Five Huddersfield Towns – the Premier League new boys are valued at £44m
Effectively, it would buy you Monaco, the 19th most valuable club in the world based on figures from Transfermarkt
You could pay Premier League champions Chelsea’s prize money and broadcast fees for last season and still have change
Or how about buying 1.5 million men’s PSG shirts – the club’s official store are selling the 2017-18 home jersey for 140 euros
In fact, why not splash out on 2 Kensington Palace Gardens. Steel magnate Lakshmi Mittal bought the London property in 2004 for £57m (76m euros in today’s market)
Or invest in 1,032 trips to space with Virgin Galactic. A ticket for Sir Richard Branson’s commercial space-line currently costs $250,000
Analysis
BBC Radio 5 live sports news correspondent Richard Conway
Rêvons Plus Grand!”, PSG’s motto, is hard to avoid at their stadium, Parc de Princes.
Translated? “Dream Bigger!”.
Signing Neymar, and obliterating the transfer world record, is certainly living up to that self-imposed ideal.
The club’s owners, Qatari Sports Investment (QSI), are the upstarts within the European game and are determined to disrupt the old order.
QSI is an arm of Qatar’s sovereign wealth fund – so PSG’s ambitions are backed by the enormous natural gas wealth of the Gulf state.
Qatar is locked in a bitter dispute with its Arab neighbours right now – so this transfer has a distinct political overtone as it seeks to show it will not be diminished or cowed by an on-going trade blockade and a diplomatic war of words.
Having secured the World Cup in 2022, PSG is seen in Doha as one of the ways through which the state can achieve its ambitions.
And in Neymar they now have a player it hopes can bridge the gap between Champions League wannabes and serial winners.
Progress towards that target has not been easy so far. Millions spent in transfer fees has delivered plenty of domestic silverware. It is not the success the club truly craves.
A spate of recent quarter-final defeats and last season’s second-leg capitulation to Barcelona in the round of 16 does not reflect the high ambitions of those in charge.
The talk in Paris is of building a dynasty, not merely creating fleeting moments of hope and glory.
As for Uefa’s financial fair play? The regulations have certainly tempered PSG’s elaborate spending in recent seasons but Neymar’s arrival represents a serious challenge to the club in this respect alongside Uefa’s credibility.
The value of this deal – fee and wages – must pass the necessary tests. There’s confidence within PSG’s boardroom that it will not be a significant issue but their accountants will perhaps be as busy as the first team squad in coming months.
In the end, this is an era-defining transfer on a par – in terms of its significance – with Maradona to Napoli, Shearer to Newcastle, Zidane, Ronaldo and Bale to Real Madrid or Pogba to Manchester United.
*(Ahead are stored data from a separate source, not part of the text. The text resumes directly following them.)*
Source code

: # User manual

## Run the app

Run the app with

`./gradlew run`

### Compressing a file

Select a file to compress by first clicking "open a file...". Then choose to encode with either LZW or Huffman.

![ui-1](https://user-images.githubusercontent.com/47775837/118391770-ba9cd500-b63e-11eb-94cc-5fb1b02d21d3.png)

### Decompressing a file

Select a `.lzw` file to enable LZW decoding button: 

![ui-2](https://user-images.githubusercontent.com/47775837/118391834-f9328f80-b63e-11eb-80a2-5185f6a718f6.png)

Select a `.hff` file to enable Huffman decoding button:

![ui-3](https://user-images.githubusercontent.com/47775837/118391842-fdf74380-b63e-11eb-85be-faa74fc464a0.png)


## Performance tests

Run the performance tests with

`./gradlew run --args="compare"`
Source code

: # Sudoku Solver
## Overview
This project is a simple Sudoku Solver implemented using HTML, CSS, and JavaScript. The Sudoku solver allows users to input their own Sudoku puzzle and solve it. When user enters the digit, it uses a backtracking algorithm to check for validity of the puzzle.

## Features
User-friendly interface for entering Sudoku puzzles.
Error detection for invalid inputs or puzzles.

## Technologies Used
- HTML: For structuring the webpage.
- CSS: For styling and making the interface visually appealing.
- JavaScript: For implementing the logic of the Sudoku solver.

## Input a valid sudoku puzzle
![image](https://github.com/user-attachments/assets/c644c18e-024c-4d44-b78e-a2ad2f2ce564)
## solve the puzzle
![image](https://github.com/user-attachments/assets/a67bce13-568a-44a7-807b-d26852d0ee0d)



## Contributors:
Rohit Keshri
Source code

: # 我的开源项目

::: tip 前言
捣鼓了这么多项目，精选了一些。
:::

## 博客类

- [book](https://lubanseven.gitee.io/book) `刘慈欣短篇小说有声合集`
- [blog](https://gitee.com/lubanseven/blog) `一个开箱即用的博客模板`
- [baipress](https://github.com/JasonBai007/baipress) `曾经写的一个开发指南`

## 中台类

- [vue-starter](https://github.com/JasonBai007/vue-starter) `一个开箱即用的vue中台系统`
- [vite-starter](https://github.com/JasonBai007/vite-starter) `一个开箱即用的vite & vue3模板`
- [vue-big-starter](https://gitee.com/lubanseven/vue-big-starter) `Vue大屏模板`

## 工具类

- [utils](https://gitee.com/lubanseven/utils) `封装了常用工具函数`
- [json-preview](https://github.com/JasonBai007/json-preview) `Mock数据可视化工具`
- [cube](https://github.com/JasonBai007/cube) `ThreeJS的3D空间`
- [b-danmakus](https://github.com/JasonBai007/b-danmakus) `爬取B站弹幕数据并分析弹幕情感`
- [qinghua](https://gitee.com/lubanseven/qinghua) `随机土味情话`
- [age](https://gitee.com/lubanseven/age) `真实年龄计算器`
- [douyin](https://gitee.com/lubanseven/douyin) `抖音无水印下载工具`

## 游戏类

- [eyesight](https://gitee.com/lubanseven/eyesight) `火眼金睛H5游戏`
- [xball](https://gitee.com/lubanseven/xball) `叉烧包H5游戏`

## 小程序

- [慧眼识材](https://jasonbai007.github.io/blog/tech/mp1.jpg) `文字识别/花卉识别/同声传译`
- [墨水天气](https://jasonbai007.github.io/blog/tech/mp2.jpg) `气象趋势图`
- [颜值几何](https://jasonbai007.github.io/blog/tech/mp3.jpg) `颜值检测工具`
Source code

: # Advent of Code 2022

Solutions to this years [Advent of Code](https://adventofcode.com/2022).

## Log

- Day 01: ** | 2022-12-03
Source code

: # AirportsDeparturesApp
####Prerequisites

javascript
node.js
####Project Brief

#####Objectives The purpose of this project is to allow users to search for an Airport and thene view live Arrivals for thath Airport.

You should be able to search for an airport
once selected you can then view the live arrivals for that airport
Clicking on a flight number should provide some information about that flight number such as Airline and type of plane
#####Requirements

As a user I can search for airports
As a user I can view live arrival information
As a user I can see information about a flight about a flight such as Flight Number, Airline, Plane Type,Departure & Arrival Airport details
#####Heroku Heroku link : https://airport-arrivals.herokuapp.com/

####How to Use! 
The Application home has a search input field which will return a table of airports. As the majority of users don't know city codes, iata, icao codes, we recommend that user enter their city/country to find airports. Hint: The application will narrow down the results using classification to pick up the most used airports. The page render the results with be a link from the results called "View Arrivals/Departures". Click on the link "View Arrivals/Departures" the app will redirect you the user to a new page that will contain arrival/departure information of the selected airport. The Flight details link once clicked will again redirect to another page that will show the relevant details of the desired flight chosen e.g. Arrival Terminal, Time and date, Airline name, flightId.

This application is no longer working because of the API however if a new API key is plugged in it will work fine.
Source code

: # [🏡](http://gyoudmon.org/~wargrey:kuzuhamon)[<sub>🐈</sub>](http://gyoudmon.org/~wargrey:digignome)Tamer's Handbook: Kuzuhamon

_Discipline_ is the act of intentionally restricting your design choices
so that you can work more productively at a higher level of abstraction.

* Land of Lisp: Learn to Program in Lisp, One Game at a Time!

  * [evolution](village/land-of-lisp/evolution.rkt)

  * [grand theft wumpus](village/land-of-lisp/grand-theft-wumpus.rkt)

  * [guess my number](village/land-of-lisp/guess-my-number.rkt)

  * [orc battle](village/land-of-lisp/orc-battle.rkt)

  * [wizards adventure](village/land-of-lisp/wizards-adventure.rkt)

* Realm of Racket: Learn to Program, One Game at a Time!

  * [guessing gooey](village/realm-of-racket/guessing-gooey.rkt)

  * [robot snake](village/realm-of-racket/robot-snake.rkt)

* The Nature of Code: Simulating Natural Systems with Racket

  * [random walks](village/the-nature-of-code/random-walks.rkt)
Those moves all had sporting ambition at their heart. This transfer, for now, is perceived more as a triumph of political and financial considerations.
But this is football. And ultimately this deal will not be judged in the governmental salons of Doha nor on a spreadsheet. Instead, success must be delivered through PSG capturing the club game’s greatest trophy.
Brazilian journalist Fernando Duarte: “This is simply the biggest ever deal in football history.
“We’re talking about a player who has the potential to be one of the best in the world. He has the marketing potential, he’s a natural, unlike Lionel Messi for example who always looks awkward on camera.
“Why should Brad Pitt get $20m for a movie and a football player, who is not going to be playing in his 40s like many sporting stars, shouldn’t?
“One year before the World Cup, he’s going to a club where everything will be resting on his shoulders. If PSG win the Champions League, it will be Neymar’s plaudits. If PSG fail, it will be Neymar’s fault.”